## Provided data

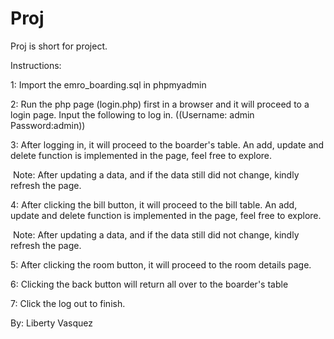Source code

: # Proj
Proj is short for project.

Instructions:

1: Import the emro_boarding.sql in phpmyadmin 

2: Run the php page (login.php) first in a browser and it will proceed to a login page. Input the following to log in. ((Username: admin  Password:admin))

3: After logging in, it will proceed to the boarder's table. An add, update and delete function is implemented in the page, feel free to explore.

​		Note: After updating a data, and if the data still did not change, kindly refresh the page.

4: After clicking the bill button, it will proceed to the bill table. An add, update and delete function is implemented in the page, feel free to explore.

​		Note: After updating a data, and if the data still did not change, kindly refresh the page.

5: After clicking the room button, it will proceed to the room details page. 

6: Clicking the back button will return all over to the boarder's table 

7: Click the log out to finish.



By: Liberty Vasquez





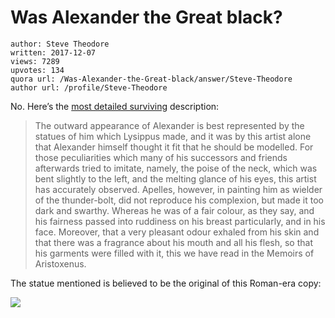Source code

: # Was Alexander the Great black?

	author: Steve Theodore
	written: 2017-12-07
	views: 7289
	upvotes: 134
	quora url: /Was-Alexander-the-Great-black/answer/Steve-Theodore
	author url: /profile/Steve-Theodore


No. Here’s the [most detailed surviving](http://penelope.uchicago.edu/Thayer/e/roman/texts/plutarch/lives/alexander*/3.html) description:

> The outward appearance of Alexander is best represented by the statues of him which Lysippus made, and it was by this artist alone that Alexander himself thought it fit that he should be modelled. For those peculiarities which many of his successors and friends afterwards tried to imitate, namely, the poise of the neck, which was bent slightly to the left, and the melting glance of his eyes, this artist has accurately observed. Apelles, however, in painting him as wielder of the thunder-bolt, did not reproduce his complexion, but made it too dark and swarthy. Whereas he was of a fair colour, as they say, and his fairness passed into ruddiness on his breast particularly, and in his face. Moreover, that a very pleasant odour exhaled from his skin and that there was a fragrance about his mouth and all his flesh, so that his garments were filled with it, this we have read in the Memoirs of Aristoxenus.

The statue mentioned is believed to be the original of this Roman-era copy:

![](https://qph.fs.quoracdn.net/main-qimg-4399b4d58414cc4862ce05adbcebc945-c)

## Problem
Everything from the line containing "author: Steve Theodore" to the last line of the material above must be copied exactly, and only that.

## Answer area
	author: Steve Theodore
	written: 2017-12-07
	views: 7289
	upvotes: 134
	quora url: /Was-Alexander-the-Great-black/answer/Steve-Theodore
	author url: /profile/Steve-Theodore


No. Here’s the [most detailed surviving](http://penelope.uchicago.edu/Thayer/e/roman/texts/plutarch/lives/alexander*/3.html) description:

> The outward appearance of Alexander is best represented by the statues of him which Lysippus made, and it was by this artist alone that Alexander himself thought it fit that he should be modelled. For those peculiarities which many of his successors and friends afterwards tried to imitate, namely, the poise of the neck, which was bent slightly to the left, and the melting glance of his eyes, this artist has accurately observed. Apelles, however, in painting him as wielder of the thunder-bolt, did not reproduce his complexion, but made it too dark and swarthy. Whereas he was of a fair colour, as they say, and his fairness passed into ruddiness on his breast particularly, and in his face. Moreover, that a very pleasant odour exhaled from his skin and that there was a fragrance about his mouth and all his flesh, so that his garments were filled with it, this we have read in the Memoirs of Aristoxenus.

The statue mentioned is believed to be the original of this Roman-era copy:

![](https://qph.fs.quoracdn.net/main-qimg-4399b4d58414cc4862ce05adbcebc945-c)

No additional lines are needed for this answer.